■ What is being asked:
Wherever the word "website" appears in a line of the data, that line should be copied.

**** Supplied material

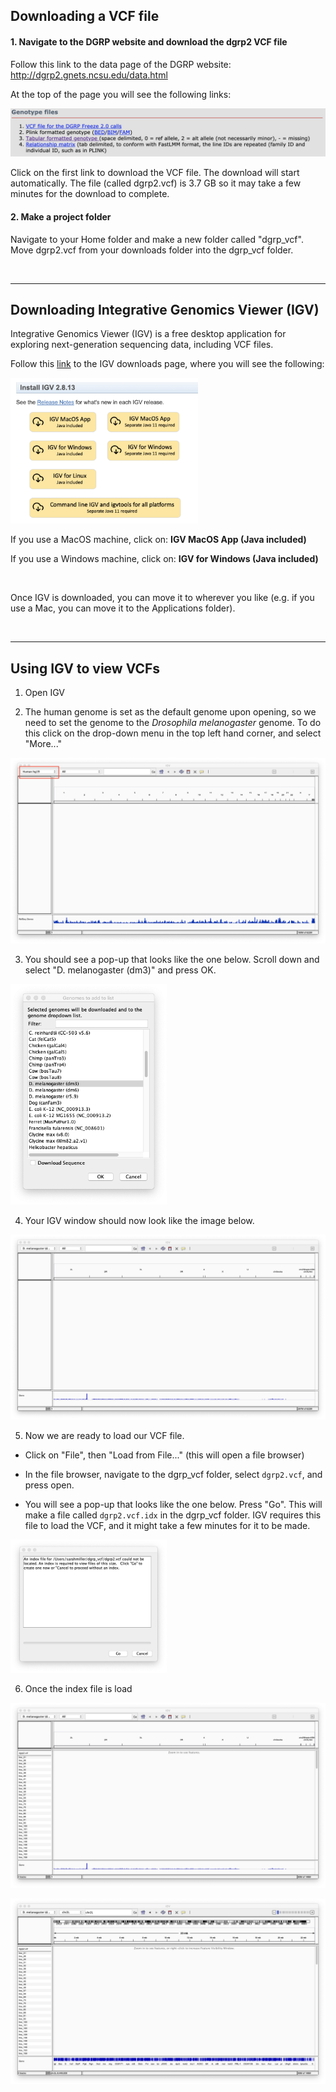 ## Downloading a VCF file


#### 1. Navigate to the DGRP website and download the dgrp2 VCF file

Follow this link to the data page of the DGRP website: http://dgrp2.gnets.ncsu.edu/data.html


At the top of the page you will see the following links:

![image of dgrp2 download page](vcf_tutorial_pics/vcf_download_link.png)

Click on the first link to download the VCF file. The download will start automatically. The file (called dgrp2.vcf) is 3.7 GB so it may take a few minutes for the download to complete. 

#### 2. Make a project folder

Navigate to your Home folder and make a new folder called "dgrp_vcf". Move dgrp2.vcf from your downloads folder into the dgrp_vcf folder. 


<br/>

---

## Downloading Integrative Genomics Viewer (IGV)

Integrative Genomics Viewer (IGV) is a free desktop application for exploring next-generation sequencing data, including VCF files.

Follow this [link](https://software.broadinstitute.org/software/igv/download) to the IGV downloads page, where you will see the following: 

<img src="igv_tutorial_pics/IGV_download_screenshot.png" alt="drawing" width="300"/>


If you use a MacOS machine, click on: **IGV MacOS App (Java included)**

If you use a Windows machine, click on: **IGV for Windows (Java included)**

<br/>

Once IGV is downloaded, you can move it to wherever you like (e.g. if you use a Mac, you can move it to the Applications folder).


<br/>

---

## Using IGV to view VCFs

1. Open IGV

2. The human genome is set as the default genome upon opening, so we need to set the genome to the _Drosophila melanogaster_ genome. To do this click on the drop-down menu in the top left hand corner, and select "More..."

![image of dgrp2 download page](igv_tutorial_pics/1_IGV_first_open_edited.png)

3. You should see a pop-up that looks like the one below. Scroll down and select "D. melanogaster (dm3)" and press OK. 

<img src="igv_tutorial_pics/2_IGV_genomes_pop_up.png" alt="drawing" width="250"/>

4. Your IGV window should now look like the image below.

![image of dgrp2 download page](igv_tutorial_pics/3_IGV_dm3.png)

5. Now we are ready to load our VCF file. 

- Click on "File", then "Load from File..." (this will open a file browser)

- In the file browser, navigate to the dgrp_vcf folder, select `dgrp2.vcf`, and press open.

- You will see a pop-up that looks like the one below. Press "Go". This will make a file called `dgrp2.vcf.idx` in the dgrp_vcf folder. IGV requires this file to load the VCF, and it might take a few minutes for it to be made.


<img src="igv_tutorial_pics/4_IGV_index_pop_up.png" alt="drawing" width="250"/>

6. Once the index file is load

![image of dgrp2 download page](igv_tutorial_pics/5_IGV_dgrp2_loaded_in.png)

![image of dgrp2 download page](igv_tutorial_pics/6_IGV_viewing_2L.png)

********

■ Your solution:
#### 1. Navigate to the DGRP website and download the dgrp2 VCF file
Follow this link to the data page of the DGRP website: http://dgrp2.gnets.ncsu.edu/data.html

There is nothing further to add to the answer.